** Record extracts follows **
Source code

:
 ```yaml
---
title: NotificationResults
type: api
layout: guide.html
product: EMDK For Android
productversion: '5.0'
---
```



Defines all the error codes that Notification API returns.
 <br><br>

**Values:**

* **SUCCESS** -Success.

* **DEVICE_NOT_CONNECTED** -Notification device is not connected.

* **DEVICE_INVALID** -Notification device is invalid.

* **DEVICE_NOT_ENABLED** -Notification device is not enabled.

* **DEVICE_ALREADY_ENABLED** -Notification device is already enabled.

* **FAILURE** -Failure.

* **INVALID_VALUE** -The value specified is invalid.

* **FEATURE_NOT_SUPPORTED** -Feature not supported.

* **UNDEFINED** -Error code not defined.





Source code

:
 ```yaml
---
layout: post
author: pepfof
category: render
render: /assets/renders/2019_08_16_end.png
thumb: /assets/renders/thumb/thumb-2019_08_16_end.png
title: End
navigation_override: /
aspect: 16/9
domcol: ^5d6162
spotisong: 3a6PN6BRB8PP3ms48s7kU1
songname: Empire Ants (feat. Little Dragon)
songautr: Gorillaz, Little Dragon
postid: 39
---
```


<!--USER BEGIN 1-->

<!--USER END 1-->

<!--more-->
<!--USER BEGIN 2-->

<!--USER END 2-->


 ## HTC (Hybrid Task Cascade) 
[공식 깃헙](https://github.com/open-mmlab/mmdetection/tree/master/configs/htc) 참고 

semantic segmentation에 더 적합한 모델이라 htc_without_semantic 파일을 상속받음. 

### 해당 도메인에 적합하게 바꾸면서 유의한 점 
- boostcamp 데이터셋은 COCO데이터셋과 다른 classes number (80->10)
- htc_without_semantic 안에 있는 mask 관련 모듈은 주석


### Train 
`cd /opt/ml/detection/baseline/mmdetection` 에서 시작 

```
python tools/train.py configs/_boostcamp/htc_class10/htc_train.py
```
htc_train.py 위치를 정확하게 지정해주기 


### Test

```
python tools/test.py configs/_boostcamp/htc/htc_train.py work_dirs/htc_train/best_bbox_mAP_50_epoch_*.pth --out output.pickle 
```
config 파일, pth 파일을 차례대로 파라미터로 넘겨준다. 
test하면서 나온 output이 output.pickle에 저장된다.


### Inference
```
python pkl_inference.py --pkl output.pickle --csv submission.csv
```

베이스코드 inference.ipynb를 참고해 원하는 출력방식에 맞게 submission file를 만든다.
** End of Record extracts **
** Record extracts follows **
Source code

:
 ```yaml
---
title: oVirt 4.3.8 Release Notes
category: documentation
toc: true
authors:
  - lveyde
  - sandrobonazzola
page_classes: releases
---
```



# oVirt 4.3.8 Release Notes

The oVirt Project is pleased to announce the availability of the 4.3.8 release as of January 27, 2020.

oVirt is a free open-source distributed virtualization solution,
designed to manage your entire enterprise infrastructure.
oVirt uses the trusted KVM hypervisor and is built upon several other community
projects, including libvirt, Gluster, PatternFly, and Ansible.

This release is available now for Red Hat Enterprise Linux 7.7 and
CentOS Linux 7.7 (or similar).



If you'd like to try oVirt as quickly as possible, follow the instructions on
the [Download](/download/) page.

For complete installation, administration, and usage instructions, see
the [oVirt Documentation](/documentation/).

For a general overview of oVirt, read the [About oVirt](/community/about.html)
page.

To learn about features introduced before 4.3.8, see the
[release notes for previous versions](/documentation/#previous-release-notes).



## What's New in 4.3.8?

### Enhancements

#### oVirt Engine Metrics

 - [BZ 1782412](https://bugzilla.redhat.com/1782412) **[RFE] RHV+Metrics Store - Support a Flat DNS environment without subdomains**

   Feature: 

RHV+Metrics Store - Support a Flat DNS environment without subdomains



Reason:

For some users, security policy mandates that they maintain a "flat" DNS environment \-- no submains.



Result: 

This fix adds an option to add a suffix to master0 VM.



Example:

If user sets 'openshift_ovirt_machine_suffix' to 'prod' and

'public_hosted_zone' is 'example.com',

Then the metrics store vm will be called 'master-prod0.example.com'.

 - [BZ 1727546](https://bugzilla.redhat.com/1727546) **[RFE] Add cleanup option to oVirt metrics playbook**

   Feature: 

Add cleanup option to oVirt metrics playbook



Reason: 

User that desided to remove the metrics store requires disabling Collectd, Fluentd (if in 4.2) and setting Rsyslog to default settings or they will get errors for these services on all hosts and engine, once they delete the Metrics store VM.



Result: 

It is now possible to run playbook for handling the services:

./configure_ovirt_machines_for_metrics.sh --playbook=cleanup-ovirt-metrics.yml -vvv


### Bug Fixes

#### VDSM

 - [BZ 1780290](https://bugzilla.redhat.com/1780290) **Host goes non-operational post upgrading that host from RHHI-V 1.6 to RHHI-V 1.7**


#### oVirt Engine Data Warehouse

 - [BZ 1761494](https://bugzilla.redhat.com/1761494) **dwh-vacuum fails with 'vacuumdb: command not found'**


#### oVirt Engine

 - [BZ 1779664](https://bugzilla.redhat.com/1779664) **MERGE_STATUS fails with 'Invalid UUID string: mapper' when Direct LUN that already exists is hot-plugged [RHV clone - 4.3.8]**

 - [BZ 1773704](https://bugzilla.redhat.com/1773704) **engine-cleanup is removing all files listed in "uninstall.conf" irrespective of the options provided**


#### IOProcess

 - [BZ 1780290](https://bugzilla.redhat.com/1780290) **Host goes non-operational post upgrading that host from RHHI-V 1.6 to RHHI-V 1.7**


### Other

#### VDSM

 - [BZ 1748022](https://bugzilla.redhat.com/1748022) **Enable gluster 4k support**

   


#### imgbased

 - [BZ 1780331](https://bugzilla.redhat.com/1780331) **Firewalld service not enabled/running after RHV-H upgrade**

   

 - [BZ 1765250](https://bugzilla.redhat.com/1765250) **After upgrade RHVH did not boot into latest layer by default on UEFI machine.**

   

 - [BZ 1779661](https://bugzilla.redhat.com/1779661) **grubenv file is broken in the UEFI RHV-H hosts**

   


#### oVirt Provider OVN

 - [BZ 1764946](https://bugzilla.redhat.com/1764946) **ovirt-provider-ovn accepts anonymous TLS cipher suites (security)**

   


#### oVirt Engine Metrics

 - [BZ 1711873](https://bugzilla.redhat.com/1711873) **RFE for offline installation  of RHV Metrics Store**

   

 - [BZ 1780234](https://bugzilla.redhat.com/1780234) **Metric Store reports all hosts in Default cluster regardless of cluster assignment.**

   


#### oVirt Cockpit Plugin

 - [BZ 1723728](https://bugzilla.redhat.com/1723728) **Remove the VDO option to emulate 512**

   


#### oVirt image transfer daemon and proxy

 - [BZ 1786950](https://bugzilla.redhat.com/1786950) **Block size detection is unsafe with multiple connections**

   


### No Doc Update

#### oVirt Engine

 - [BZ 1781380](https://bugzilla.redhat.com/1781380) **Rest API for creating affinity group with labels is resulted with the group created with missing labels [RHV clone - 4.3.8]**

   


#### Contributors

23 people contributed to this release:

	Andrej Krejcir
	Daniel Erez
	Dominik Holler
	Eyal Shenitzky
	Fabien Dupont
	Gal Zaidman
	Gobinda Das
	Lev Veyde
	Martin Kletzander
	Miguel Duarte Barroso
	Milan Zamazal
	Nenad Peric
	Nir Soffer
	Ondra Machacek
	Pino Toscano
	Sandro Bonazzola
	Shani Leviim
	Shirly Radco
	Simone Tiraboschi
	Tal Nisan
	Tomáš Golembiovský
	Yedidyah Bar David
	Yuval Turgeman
** End of Record extracts **
== The problem ==
Work through the records above. Copy every line with the string "about".

== Solution ==
For a general overview of oVirt, read the [About oVirt](/community/about.html)
To learn about features introduced before 4.3.8, see the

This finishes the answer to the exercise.